■ Aim of the task
Repeat verbatim, and only, the lines of the data below, beginning at the line that contains "- more utils." and stopping after the line that contains "## v0.4.59 / 2025-02-08".
-- Opening Marker --
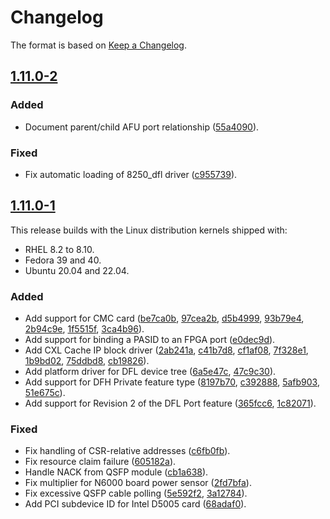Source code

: # Changelog

The format is based on [Keep a Changelog](https://keepachangelog.com/en/1.1.0/).

## [1.11.0-2]

### Added

- Document parent/child AFU port relationship ([55a4090](https://github.com/OFS/linux-dfl-backport/commit/55a40900aaafa88f43f5c5f5b65f3dc747e4c67e)).

### Fixed

- Fix automatic loading of 8250_dfl driver ([c955739](https://github.com/OFS/linux-dfl-backport/commit/c955739bb74695d75bdf3eee6dd1a8ab438c865d)).

[1.11.0-2]: https://github.com/OFS/linux-dfl-backport/compare/intel-1.11.0-1...intel-1.11.0-2

## [1.11.0-1]

This release builds with the Linux distribution kernels shipped with:

- RHEL 8.2 to 8.10.
- Fedora 39 and 40.
- Ubuntu 20.04 and 22.04.

### Added

- Add support for CMC card ([be7ca0b](https://github.com/OFS/linux-dfl-backport/commit/be7ca0beda444111e788939561f48ff7c371e504), [97cea2b](https://github.com/OFS/linux-dfl-backport/commit/97cea2bad40199ec1b54e2c790d82468007a7fb2), [d5b4999](https://github.com/OFS/linux-dfl-backport/commit/d5b4999d57687c26fa1d7541b36c979b24717f33), [93b79e4](https://github.com/OFS/linux-dfl-backport/commit/93b79e416032365ba8cb5f6a0e2ef38cab02a89d), [2b94c9e](https://github.com/OFS/linux-dfl-backport/commit/2b94c9eb05119c6cf61d61feca1b114b58843941), [1f5515f](https://github.com/OFS/linux-dfl-backport/commit/1f5515fed63da527584873b3a96d45b1b84f6eec), [3ca4b96](https://github.com/OFS/linux-dfl-backport/commit/3ca4b96e5d1bdee769380ee94703d9dbf825a061)).
- Add support for binding a PASID to an FPGA port ([e0dec9d](https://github.com/OFS/linux-dfl-backport/commit/e0dec9d4a286c28ecbd77185df036edb54f11827)).
- Add CXL Cache IP block driver ([2ab241a](https://github.com/OFS/linux-dfl-backport/commit/2ab241a3b6fa2b893ca8585c540e96bea6bf2330), [c41b7d8](https://github.com/OFS/linux-dfl-backport/commit/c41b7d8c157b87e2195f86970fd43a23498e5614), [cf1af08](https://github.com/OFS/linux-dfl-backport/commit/cf1af08e2c427129eb1603110b987512242f3156), [7f328e1](https://github.com/OFS/linux-dfl-backport/commit/7f328e171970edd472050f58c3aec619b525e735), [1b9bd02](https://github.com/OFS/linux-dfl-backport/commit/1b9bd027ad515133f9c2660825b54833e639c3dd), [75ddbd8](https://github.com/OFS/linux-dfl-backport/commit/75ddbd81191faa5c797eea618954631941e1e61f), [cb19826](https://github.com/OFS/linux-dfl-backport/commit/cb19826b72fb10a315f79469a7f6bba9d98dddfe)).
- Add platform driver for DFL device tree ([6a5e47c](https://github.com/OFS/linux-dfl-backport/commit/6a5e47cf83a2900482554a14d238f8d648a17645), [47c9c30](https://github.com/OFS/linux-dfl-backport/commit/47c9c30a43909c02539230d8d74d5f220202f51c)).
- Add support for DFH Private feature type ([8197b70](https://github.com/OFS/linux-dfl-backport/commit/8197b705ac482e5879b5413405c6407e9a5b8b56), [c392888](https://github.com/OFS/linux-dfl-backport/commit/c3928880e991cc4a05704818e9588eddb744a07f), [5afb903](https://github.com/OFS/linux-dfl-backport/commit/5afb90359afc8b24e0f8c98b866eb3726937a82c), [51e675c](https://github.com/OFS/linux-dfl-backport/commit/51e675caca3de1de3759123b86b562e577b05fd9)).
- Add support for Revision 2 of the DFL Port feature ([365fcc6](https://github.com/OFS/linux-dfl-backport/commit/365fcc64d9bd0801272154a29800e121e07f9035), [1c82071](https://github.com/OFS/linux-dfl-backport/commit/1c820711015fc23dfdf77ce229015f2823bd601d)).

### Fixed

- Fix handling of CSR-relative addresses ([c6fb0fb](https://github.com/OFS/linux-dfl-backport/commit/c6fb0fbab07d15a7b89686a34ce5119fa4e65eff)).
- Fix resource claim failure ([605182a](https://github.com/OFS/linux-dfl-backport/commit/605182ab8675fb31dc69576f98f114c49c00e9be)).
- Handle NACK from QSFP module ([cb1a638](https://github.com/OFS/linux-dfl-backport/commit/cb1a638ed47863100cb0d27aca61cf1b43d1dd83)).
- Fix multiplier for N6000 board power sensor ([2fd7bfa](https://github.com/OFS/linux-dfl-backport/commit/2fd7bfa558d257dd90a9f58355c5bc6326dcc2fd)).
- Fix excessive QSFP cable polling ([5e592f2](https://github.com/OFS/linux-dfl-backport/commit/5e592f26c2641eacba29cace196541c7ed984ef2), [3a12784](https://github.com/OFS/linux-dfl-backport/commit/3a12784821b1829e25d92ac6fae9eee537aae85b)).
- Add PCI subdevice ID for Intel D5005 card ([68adaf0](https://github.com/OFS/linux-dfl-backport/commit/68adaf05a42bfa22e33501269fbc1e35f44cbf80)).

[1.11.0-1]: https://github.com/OFS/linux-dfl-backport/compare/intel-1.10.0-1...intel-1.11.0-1
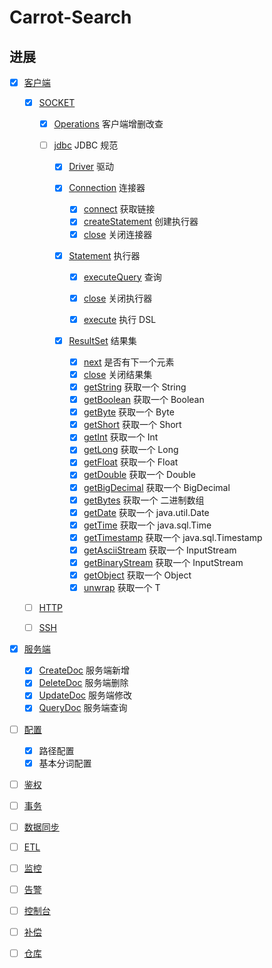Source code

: # Carrot-Search
## 进展

* [x] [客户端](./README.md)
    -[x] [SOCKET](./README.md)
      - [x] [Operations](./README.md) 客户端增删改查
      - [ ] [jdbc](./README.md)  JDBC 规范
        
        -[x] [Driver](./README.md)  驱动
         
        -[x] [Connection](./README.md) 连接器
          
          -[x] [connect](./README.md) 获取链接
          -[x] [createStatement](./README.md) 创建执行器
          -[x] [close](./README.md) 关闭连接器
         
        -[x] [Statement](./README.md) 执行器
         
          -[x] [executeQuery](./README.md) 查询
           
          -[x] [close](./README.md) 关闭执行器
           
          -[x] [execute](./README.md) 执行 DSL
          
        -[x] [ResultSet](./README.md) 结果集
          
          -[x] [next](./README.md) 是否有下一个元素
          -[x] [close](./README.md) 关闭结果集
          -[x] [getString](./README.md) 获取一个 String
          -[x] [getBoolean](./README.md) 获取一个 Boolean
          -[x] [getByte](./README.md) 获取一个 Byte
          -[x] [getShort](./README.md) 获取一个 Short
          -[x] [getInt](./README.md) 获取一个 Int
          -[x] [getLong](./README.md) 获取一个 Long
          -[x] [getFloat](./README.md) 获取一个 Float
          -[x] [getDouble](./README.md) 获取一个 Double
          -[x] [getBigDecimal](./README.md) 获取一个 BigDecimal
          -[x] [getBytes](./README.md) 获取一个 二进制数组
          -[x] [getDate](./README.md) 获取一个 java.util.Date
          -[x] [getTime](./README.md) 获取一个 java.sql.Time
          -[x] [getTimestamp](./README.md) 获取一个 java.sql.Timestamp
          -[x] [getAsciiStream](./README.md) 获取一个 InputStream
          -[x] [getBinaryStream](./README.md) 获取一个 InputStream
          -[x] [getObject](./README.md) 获取一个 Object
          -[x] [unwrap](./README.md) 获取一个 T
  
    -[ ] [HTTP](./README.md)
     
    -[ ] [SSH](./README.md)

* [x] [服务端](./README.md)
  - [x] [CreateDoc](./README.md) 服务端新增
  - [x] [DeleteDoc](./README.md) 服务端删除  
  - [x] [UpdateDoc](./README.md) 服务端修改
  - [x] [QueryDoc](./README.md)  服务端查询
  
* [ ] [配置](./README.md)
  - [x] 路径配置
  - [x] 基本分词配置

* [ ] [鉴权](./README.md)
  
* [ ] [事务](./README.md)
  
* [ ] [数据同步](./README.md)
  
* [ ] [ETL](./README.md)
  
* [ ] [监控](./README.md)
  
* [ ] [告警](./README.md)
  
* [ ] [控制台](./README.md)
  
* [ ] [补偿](./README.md)

* [ ] [仓库](./README.md)

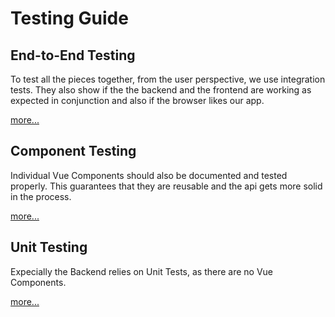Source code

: # Testing Guide

## End-to-End Testing

To test all the pieces together, from the user perspective, we use integration tests. They also show if the the backend and the frontend are working as expected in conjunction and also if the browser likes our app.

[more...](cypress.md)

## Component Testing

Individual Vue Components should also be documented and tested properly. This guarantees that they are reusable and the api gets more solid in the process.

[more...](testing.md)

## Unit Testing

Expecially the Backend relies on Unit Tests, as there are no Vue Components.

[more...](testing-1.md)

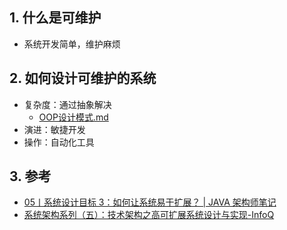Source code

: ## 1. 什么是可维护
- 系统开发简单，维护麻烦
## 2. 如何设计可维护的系统
- 复杂度：通过抽象解决
    - [OOP设计模式.md](../Software_Engineering/编程范式/OOP/OOP设计模式/OOP设计模式.md)
- 演进：敏捷开发
- 操作：自动化工具

## 3. 参考
- [05丨系统设计目标 3：如何让系统易于扩展？ \| JAVA 架构师笔记](https://zq99299.github.io/note-architect/hc/01/05.html)
- [系统架构系列（五）：技术架构之高可扩展系统设计与实现\-InfoQ](https://www.infoq.cn/article/1w2mjzzx-0dm9j9vysam)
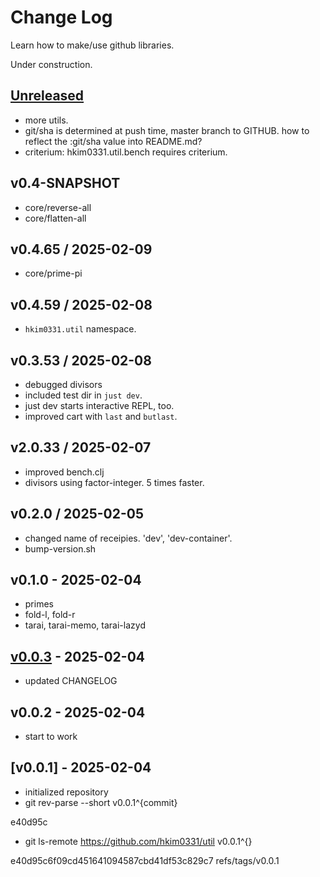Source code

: # Change Log

Learn how to make/use github libraries.

Under construction.

## [Unreleased]

- more utils.
- git/sha is determined at push time, master branch to GITHUB.
  how to reflect the :git/sha value into README.md?
- criterium: hkim0331.util.bench requires criterium.

## v0.4-SNAPSHOT

- core/reverse-all
- core/flatten-all

## v0.4.65 / 2025-02-09

- core/prime-pi

## v0.4.59 / 2025-02-08

- `hkim0331.util` namespace.

## v0.3.53 / 2025-02-08

- debugged divisors
- included test dir in `just dev`.
- just dev starts interactive REPL, too.
- improved cart with `last` and `butlast`.

## v2.0.33 / 2025-02-07

- improved bench.clj
- divisors using factor-integer. 5 times faster.

## v0.2.0 / 2025-02-05

- changed name of receipies. 'dev', 'dev-container'.
- bump-version.sh

## v0.1.0 - 2025-02-04

- primes
- fold-l, fold-r
- tarai, tarai-memo, tarai-lazyd

## [v0.0.3] - 2025-02-04

- updated CHANGELOG

## v0.0.2 - 2025-02-04

- start to work

## [v0.0.1] - 2025-02-04

- initialized repository
- git rev-parse --short v0.0.1^{commit}

e40d95c

- git ls-remote https://github.com/hkim0331/util v0.0.1^{}

e40d95c6f09cd451641094587cbd41df53c829c7    refs/tags/v0.0.1


[Unreleased]: https://github.com/hkim0331/util/compare/v0.0.3...HEAD
[v0.0.3]: https://github.com/hkim0331/util/compare/v0.0.1...v0.0.3
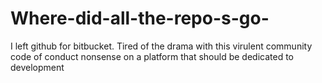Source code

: # Where-did-all-the-repo-s-go-
I left github for bitbucket. Tired of the drama with this virulent community code of conduct nonsense on a platform that should be dedicated to development
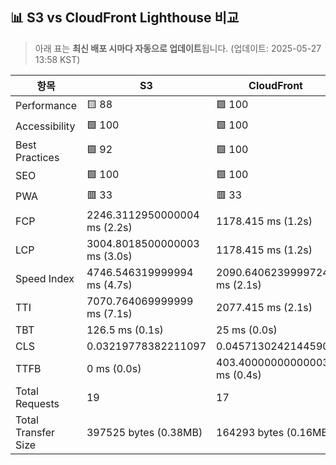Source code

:## 📊 S3 vs CloudFront Lighthouse 비교
> 아래 표는 **최신 배포 시마다 자동으로 업데이트**됩니다.
> (업데이트: 2025-05-27 13:58 KST)

| 항목 | S3 | CloudFront |
|------|------------------|--------------------|
| Performance | 🟨 88 | 🟩 100 |
| Accessibility | 🟩 100 | 🟩 100 |
| Best Practices | 🟩 92 | 🟩 100 |
| SEO | 🟩 100 | 🟩 100 |
| PWA | 🟥 33 | 🟥 33 |
| FCP | 2246.3112950000004 ms (2.2s) | 1178.415 ms (1.2s) |
| LCP | 3004.8018500000003 ms (3.0s) | 1178.415 ms (1.2s) |
| Speed Index | 4746.546319999994 ms (4.7s) | 2090.6406239999724 ms (2.1s) |
| TTI | 7070.764069999999 ms (7.1s) | 2077.415 ms (2.1s) |
| TBT | 126.5 ms (0.1s) | 25 ms (0.0s) |
| CLS | 0.03219778382211097 | 0.04571302421445905 |
| TTFB | 0 ms (0.0s) | 403.40000000000003 ms (0.4s) |
| Total Requests | 19 | 17 |
| Total Transfer Size | 397525 bytes (0.38MB) | 164293 bytes (0.16MB) |
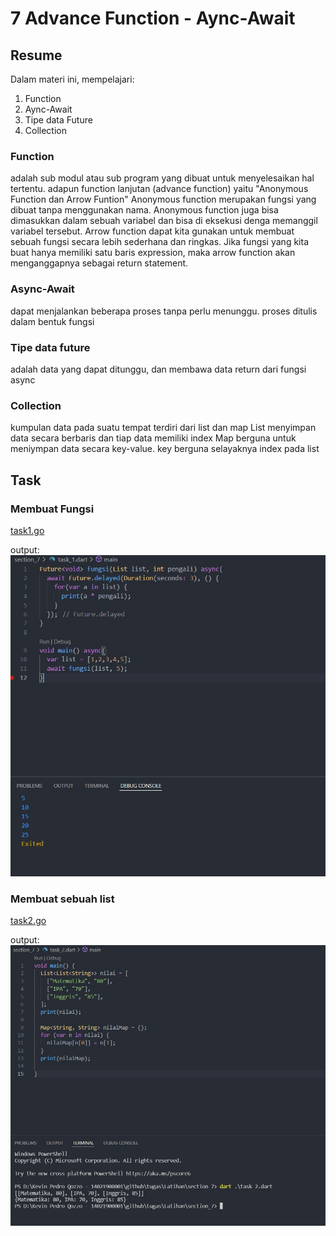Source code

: # 7 Advance Function - Aync-Await

## Resume

Dalam materi ini, mempelajari:

1. Function
2. Aync-Await
3. Tipe data Future
4. Collection

### Function

adalah sub modul atau sub program yang dibuat untuk menyelesaikan hal tertentu. adapun function lanjutan (advance function) yaitu "Anonymous Function dan Arrow Funtion"
Anonymous function merupakan fungsi yang dibuat tanpa menggunakan nama. Anonymous function juga bisa dimasukkan dalam sebuah variabel dan bisa di eksekusi denga memanggil variabel tersebut.
Arrow function dapat kita gunakan untuk membuat sebuah fungsi secara lebih sederhana dan ringkas. Jika fungsi yang kita buat hanya memiliki satu baris expression, maka arrow function akan menganggapnya sebagai return statement.

### Async-Await

dapat menjalankan beberapa proses tanpa perlu menunggu. proses ditulis dalam bentuk fungsi

### Tipe data future

adalah data yang dapat ditunggu, dan membawa data return dari fungsi async

### Collection

kumpulan data pada suatu tempat terdiri dari list dan map
List menyimpan data secara berbaris dan tiap data memiliki index
Map berguna untuk meniympan data secara key-value. key berguna selayaknya index pada list

## Task

### Membuat Fungsi

[task1.go](./Praktikum/task_1.dart)

output:
![task1](./Screenshots/task1.jpeg)

### Membuat sebuah list

[task2.go](./Praktikum/task_2.dart)

output:
![task2](./Screenshots/task2.jpeg)

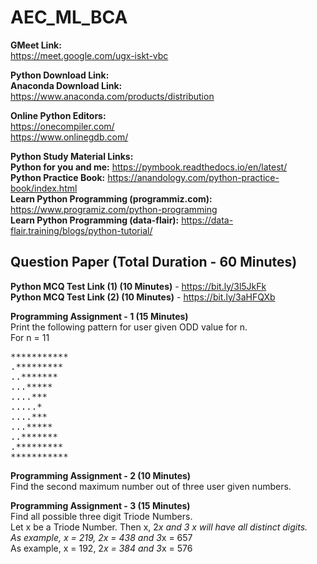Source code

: # AEC_ML_BCA

**GMeet Link:**<br>
https://meet.google.com/ugx-iskt-vbc

**Python Download Link:**<br>
**Anaconda Download Link:**<br>
https://www.anaconda.com/products/distribution

**Online Python Editors:**<br>
https://onecompiler.com/<br>
https://www.onlinegdb.com/

**Python Study Material Links:**<br>
**Python for you and me:** https://pymbook.readthedocs.io/en/latest/<br>
**Python Practice Book:** https://anandology.com/python-practice-book/index.html<br>
**Learn Python Programming (programmiz.com):** https://www.programiz.com/python-programming<br>
**Learn Python Programming (data-flair):** https://data-flair.training/blogs/python-tutorial/


## Question Paper (Total Duration - 60 Minutes)<br>
**Python MCQ Test Link (1) (10 Minutes)** - https://bit.ly/3l5JkFk <br>
**Python MCQ Test Link (2) (10 Minutes)** - https://bit.ly/3aHFQXb

**Programming Assignment - 1 (15 Minutes)**<br>
Print the following pattern for user given ODD value for n.<br>
For n = 11<br>
<pre>
***********
.*********
..*******
...*****
....***
.....*
....***
...*****
..*******
.*********
***********
</pre>
**Programming Assignment - 2 (10 Minutes)**<br>
Find the second maximum number out of three user given numbers.

**Programming Assignment - 3 (15 Minutes)**<br>
Find all possible three digit Triode Numbers.<br>
Let x be a Triode Number. Then x, 2*x and 3 *x will have all distinct digits.<br>
As example, x = 219, 2*x = 438 and 3*x = 657<br>
As example, x = 192, 2*x = 384 and 3*x = 576



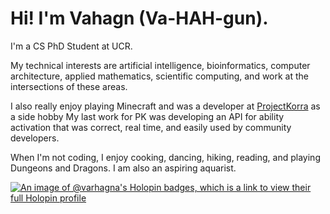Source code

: # Hi! I'm Vahagn (Va-HAH-gun).

I'm a CS PhD Student at UCR.

My technical interests are artificial intelligence, bioinformatics, computer architecture, applied mathematics, scientific computing, and work at the intersections of these areas.

I also really enjoy playing Minecraft and was a developer at [ProjectKorra](https://github.com/ProjectKorra/ProjectKorra) as a side hobby  My last work for PK was developing an API for ability activation that was correct, real time, and easily used by community developers. 

When I'm not coding, I enjoy cooking, dancing, hiking, reading, and playing Dungeons and Dragons. I am also an aspiring aquarist.


[![An image of @varhagna's Holopin badges, which is a link to view their full Holopin profile](https://holopin.me/varhagna)](https://holopin.io/@varhagna)

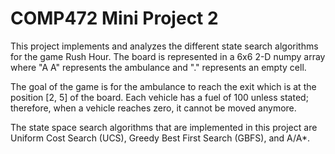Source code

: # COMP472 Mini Project 2
This project implements and analyzes the different state search algorithms for the game Rush Hour. The board is represented in a 6x6 2-D numpy array where "A A" represents the ambulance and "." represents an empty cell.

The goal of the game is for the ambulance to reach the exit which is at the position [2, 5] of the board. Each vehicle has a fuel of 100 unless stated; therefore, when a vehicle reaches zero, it cannot be moved anymore. 

The state space search algorithms that are implemented in this project are Uniform Cost Search (UCS), Greedy Best First Search (GBFS), and A/A*.

# 
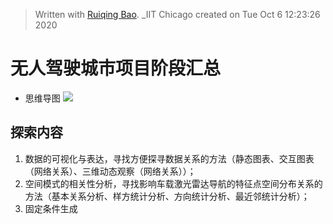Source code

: 


> Written with [Ruiqing Bao](). _IIT Chicago created on Tue Oct  6 12:23:26 2020

# 无人驾驶城市项目阶段汇总
* 思维导图
![](https://github.com/richieBao/python-urbanPlanning/blob/master/images/sumUp-driverlessCityProject_explorationInFuture_richie_20200919_s.jpg)

## 探索内容
1. 数据的可视化与表达，寻找方便探寻数据关系的方法（静态图表、交互图表（网络关系）、三维动态观察（网络关系））；
2. 空间模式的相关性分析，寻找影响车载激光雷达导航的特征点空间分布关系的方法（基本关系分析、样方统计分析、方向统计分析、最近邻统计分析）；
3. 固定条件生成
<!--stackedit_data:
eyJoaXN0b3J5IjpbLTQzMjU0MzEzOCwxNTkxNTUzMjcsLTE1Nz
Q0NTk1ODgsNzk4MzcyNTEzLC01Mjg1ODMxMDYsMTMyNjk4MTA1
Nyw3MzA5OTgxMTZdfQ==
-->
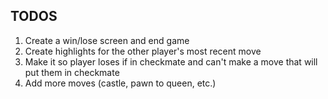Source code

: ## TODOS

1. Create a win/lose screen and end game
2. Create highlights for the other player's most recent move
3. Make it so player loses if in checkmate and can't make a move that will put them in checkmate
4. Add more moves (castle, pawn to queen, etc.)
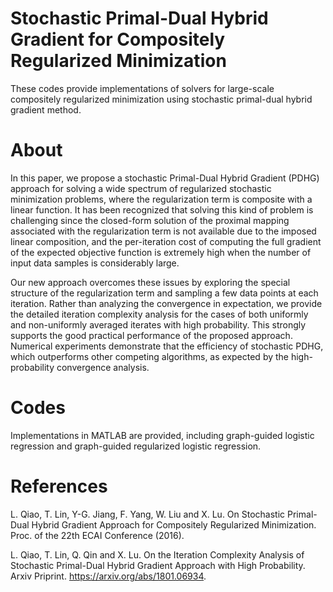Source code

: # Stochastic Primal-Dual Hybrid Gradient for Compositely Regularized Minimization

These codes provide implementations of solvers for large-scale compositely regularized minimization using stochastic primal-dual hybrid gradient method. 

# About

In this paper, we propose a stochastic Primal-Dual Hybrid Gradient (PDHG) approach for solving a wide spectrum of regularized stochastic minimization problems, where the regularization term is composite with a linear function. It has been recognized that solving this kind of problem is challenging since the closed-form solution of the proximal mapping associated with the regularization term is not available due to the imposed linear composition, and the per-iteration cost of computing the full gradient of the expected objective function is extremely high when the number of input data samples is considerably large. 

Our new approach overcomes these issues by exploring the special structure of the regularization term and sampling a few data points at each iteration. Rather than analyzing the convergence in expectation, we provide the detailed iteration complexity analysis for the cases of both uniformly and non-uniformly averaged iterates with high probability. This strongly supports the
good practical performance of the proposed approach. Numerical experiments demonstrate that the efficiency of stochastic PDHG, which outperforms other competing algorithms, as expected by the high-probability convergence analysis.

# Codes

Implementations in MATLAB are provided, including graph-guided logistic regression and graph-guided regularized logistic regression.  

# References

L. Qiao, T. Lin, Y-G. Jiang, F. Yang, W. Liu and X. Lu. On Stochastic Primal-Dual Hybrid Gradient Approach for Compositely Regularized Minimization. Proc. of the 22th ECAI Conference (2016). 

L. Qiao, T. Lin, Q. Qin and X. Lu. On the Iteration Complexity Analysis of Stochastic Primal-Dual Hybrid Gradient Approach with High Probability. Arxiv Priprint. https://arxiv.org/abs/1801.06934.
-- Closing Marker --
■ Response box
- more utils.
- git/sha is determined at push time, master branch to GITHUB.
  how to reflect the :git/sha value into README.md?
- criterium: hkim0331.util.bench requires criterium.

## v0.4-SNAPSHOT

- core/reverse-all
- core/flatten-all

## v0.4.65 / 2025-02-09

- core/prime-pi

## v0.4.59 / 2025-02-08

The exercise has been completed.